Confidential Prompting: Privacy-preserving LLM Inference on Cloud
Caihua Li, In Gim, Lin Zhong
TL;DR
This work addresses the privacy risks of cloud-hosted LLM inference by protecting user prompts from untrusted cloud and LLM providers. It introduces Petridish, a system that runs the LLM inside a confidential VM and employs Secure Partitioned Decoding to separate per-user input processing from batched decoding, preserving model confidentiality and output fidelity while enabling auditable protection. The authors formalize a lossless attention partitioning approach, implement a prototype on Nvidia GPU-accelerated CC hardware, and show that SPD delivers scalable, efficient performance with reduced latency compared to per-user isolated deployments. Overall, Petridish demonstrates a practical path toward privacy-preserving, auditable, cloud-based LLM services suitable for handling sensitive data such as clinical or financial records, without sacrificing utility.
Abstract
This paper introduces a vision of confidential prompting: securing user prompts from an untrusted, cloud-hosted large language model (LLM) while preserving model confidentiality, output invariance, and compute efficiency. As a first step toward this vision, we present Petridish, a system built on top of confidential computing and its core contribution, a novel technology called Secure Partitioned Decoding (SPD).
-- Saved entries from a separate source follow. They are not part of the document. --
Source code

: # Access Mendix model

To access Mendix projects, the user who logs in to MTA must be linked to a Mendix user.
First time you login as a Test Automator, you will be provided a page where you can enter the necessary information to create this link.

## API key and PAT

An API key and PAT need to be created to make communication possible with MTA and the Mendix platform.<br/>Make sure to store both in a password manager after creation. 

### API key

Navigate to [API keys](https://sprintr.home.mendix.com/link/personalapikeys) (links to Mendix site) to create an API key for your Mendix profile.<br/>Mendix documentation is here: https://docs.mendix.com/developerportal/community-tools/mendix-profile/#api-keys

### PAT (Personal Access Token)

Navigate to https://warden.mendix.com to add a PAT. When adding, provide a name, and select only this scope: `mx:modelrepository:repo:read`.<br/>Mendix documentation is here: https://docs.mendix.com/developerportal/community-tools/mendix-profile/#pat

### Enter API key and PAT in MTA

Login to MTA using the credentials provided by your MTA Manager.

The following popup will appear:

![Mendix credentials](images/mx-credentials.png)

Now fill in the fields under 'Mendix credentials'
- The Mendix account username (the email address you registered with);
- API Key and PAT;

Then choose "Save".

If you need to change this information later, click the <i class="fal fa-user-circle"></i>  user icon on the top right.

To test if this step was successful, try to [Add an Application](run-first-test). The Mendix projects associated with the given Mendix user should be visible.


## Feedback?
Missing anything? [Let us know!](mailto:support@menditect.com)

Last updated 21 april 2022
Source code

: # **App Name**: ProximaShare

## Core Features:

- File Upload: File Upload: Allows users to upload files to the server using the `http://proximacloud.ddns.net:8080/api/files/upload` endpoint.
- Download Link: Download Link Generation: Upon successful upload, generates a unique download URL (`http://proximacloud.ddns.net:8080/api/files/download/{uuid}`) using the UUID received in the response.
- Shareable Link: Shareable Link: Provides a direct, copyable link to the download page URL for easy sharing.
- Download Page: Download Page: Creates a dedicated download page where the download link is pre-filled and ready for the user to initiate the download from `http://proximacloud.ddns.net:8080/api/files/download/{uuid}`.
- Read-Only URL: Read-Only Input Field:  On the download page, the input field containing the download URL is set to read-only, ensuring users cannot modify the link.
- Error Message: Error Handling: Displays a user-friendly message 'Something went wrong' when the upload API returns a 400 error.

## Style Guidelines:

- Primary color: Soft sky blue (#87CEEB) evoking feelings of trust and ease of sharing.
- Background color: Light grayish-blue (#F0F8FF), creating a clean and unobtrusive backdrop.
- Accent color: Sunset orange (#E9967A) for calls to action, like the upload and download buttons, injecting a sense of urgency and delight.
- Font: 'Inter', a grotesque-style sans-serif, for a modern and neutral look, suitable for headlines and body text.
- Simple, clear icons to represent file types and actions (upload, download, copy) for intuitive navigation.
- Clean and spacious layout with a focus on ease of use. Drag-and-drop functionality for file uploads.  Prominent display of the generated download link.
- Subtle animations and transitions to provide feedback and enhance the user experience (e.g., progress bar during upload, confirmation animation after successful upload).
Petridish runs the LLM service inside a confidential virtual machine (CVM), which protects the secrets, i.e., the LLM parameters and user prompts, from adversaries outside the CVM. Importantly, it splits the LLM service for a user into two processes, using SPD: a per-user process performs prefill with the user prompts and computes attention scores during decoding; a service process, shared by all users, batches the attention scores from per-user processes and generates output tokens for all users. Both the LLM provider and the users trust Petridish's CVM and its operating system, which guarantees isolation between processes and limits their outbound network capabilities to control information flow. The CVM's attestation capability and its open-source software stack enable Petridish to provide auditable protection of both user prompt and LLM confidentiality. Together, Petridish maintains full utility of LLM service and enables practical, privacy-preserving cloud-hosted LLM inference for sensitive applications, such as processing personal data, clinical records, and financial documents.